Nexit! Het magische woord waarvan de EU-vertrekfetisjist direct een met sperma of kutgeil besmeurd onderbroekje krijgt. Ja, Nexit-geilaards, dat zijn ‘t! Figuren die zichzelf enorm bedachtzaam vinden. Liefst smijten ze met kosten-batenanalyses gebaseerd op de meest gunstige Nexit scenario’s. Zogenaamd doorgewinterde amateur-boekhouders, die klaarblijkelijk nog nooit van het voorzichtigheidsprincipe hebben gehoord. Naast al hun andere principes is daar vast helemaal geen enkele ruimte meer voor over.
Omdat ook Nexit-geilaards stemrecht hebben, moeten we hen serieus nemen. Dat is vast ook de reden dat zij aansturen op een referendum. Maar intellectueel is het héél erg moeilijk om ze niet direct af te schrijven.

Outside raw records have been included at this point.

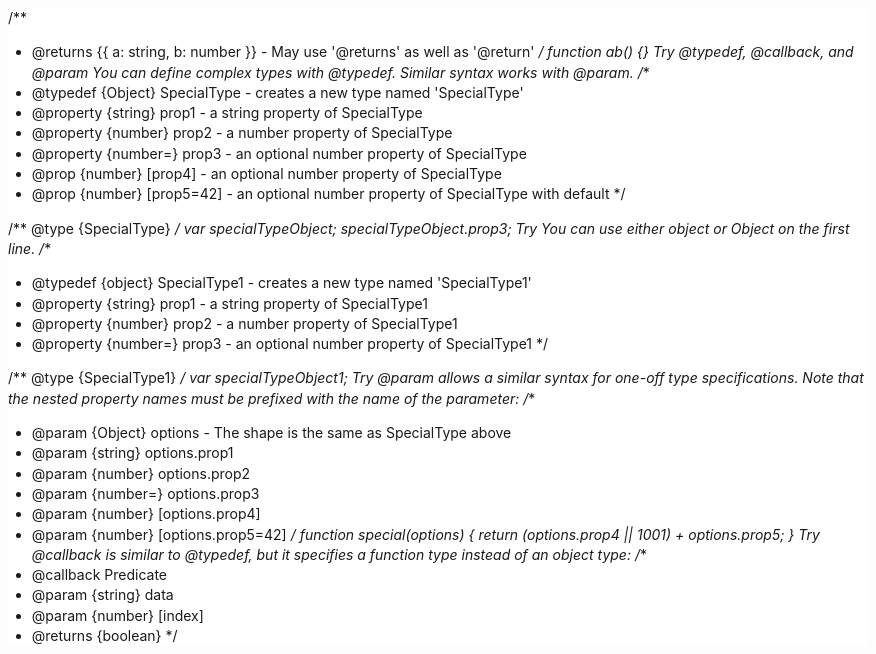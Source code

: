/**
* @returns {{ a: string, b: number }} - May use '@returns' as well as '@return'
*/
function ab() {}
Try
@typedef, @callback, and @param
You can define complex types with @typedef. Similar syntax works with @param.
/**
* @typedef {Object} SpecialType - creates a new type named 'SpecialType'
* @property {string} prop1 - a string property of SpecialType
* @property {number} prop2 - a number property of SpecialType
* @property {number=} prop3 - an optional number property of SpecialType
* @prop {number} [prop4] - an optional number property of SpecialType
* @prop {number} [prop5=42] - an optional number property of SpecialType with default
*/
 
/** @type {SpecialType} */
var specialTypeObject;
specialTypeObject.prop3;
Try
You can use either object or Object on the first line.
/**
* @typedef {object} SpecialType1 - creates a new type named 'SpecialType1'
* @property {string} prop1 - a string property of SpecialType1
* @property {number} prop2 - a number property of SpecialType1
* @property {number=} prop3 - an optional number property of SpecialType1
*/
 
/** @type {SpecialType1} */
var specialTypeObject1;
Try
@param allows a similar syntax for one-off type specifications. Note that the nested property names must be prefixed with the name of the parameter:
/**
* @param {Object} options - The shape is the same as SpecialType above
* @param {string} options.prop1
* @param {number} options.prop2
* @param {number=} options.prop3
* @param {number} [options.prop4]
* @param {number} [options.prop5=42]
*/
function special(options) {
 return (options.prop4 || 1001) + options.prop5;
}
Try
@callback is similar to @typedef, but it specifies a function type instead of an object type:
/**
* @callback Predicate
* @param {string} data
* @param {number} [index]
* @returns {boolean}
*/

Nee, veel schrootwaarde heeft de EU-vertrekfetisjist niet en zo’n referendum evenmin.
Maar ja, da’s dan ook de kracht van de democratie. Waar ieder bedrijf meerdere kapiteins op één schip ontwijkt als de pest, vragen we in onze democratie 17 miljoen kapiteins zonder vaarvergunning om de koers.
Te ongeduldig om af te wachten wat de Brexit het Verdeelde Koninkrijk gaat brengen. En blind voor wat het de Brit al heeft gebracht. Inmiddels heeft 20% van de grote bedrijven al een deel van de bedrijfsvoering elders in de EU ondergebracht. En nog eens 12% overweegt om dat te doen. Het is maar goed dat de EU-vertrekfetisjisten niet werkzaam zijn in risicomanagement. De feiten spreken voor zich, maar gevoed door valse sentimenten blijft het onderbuikgevoel – een spastische darm of zo – leidend (/lijdend).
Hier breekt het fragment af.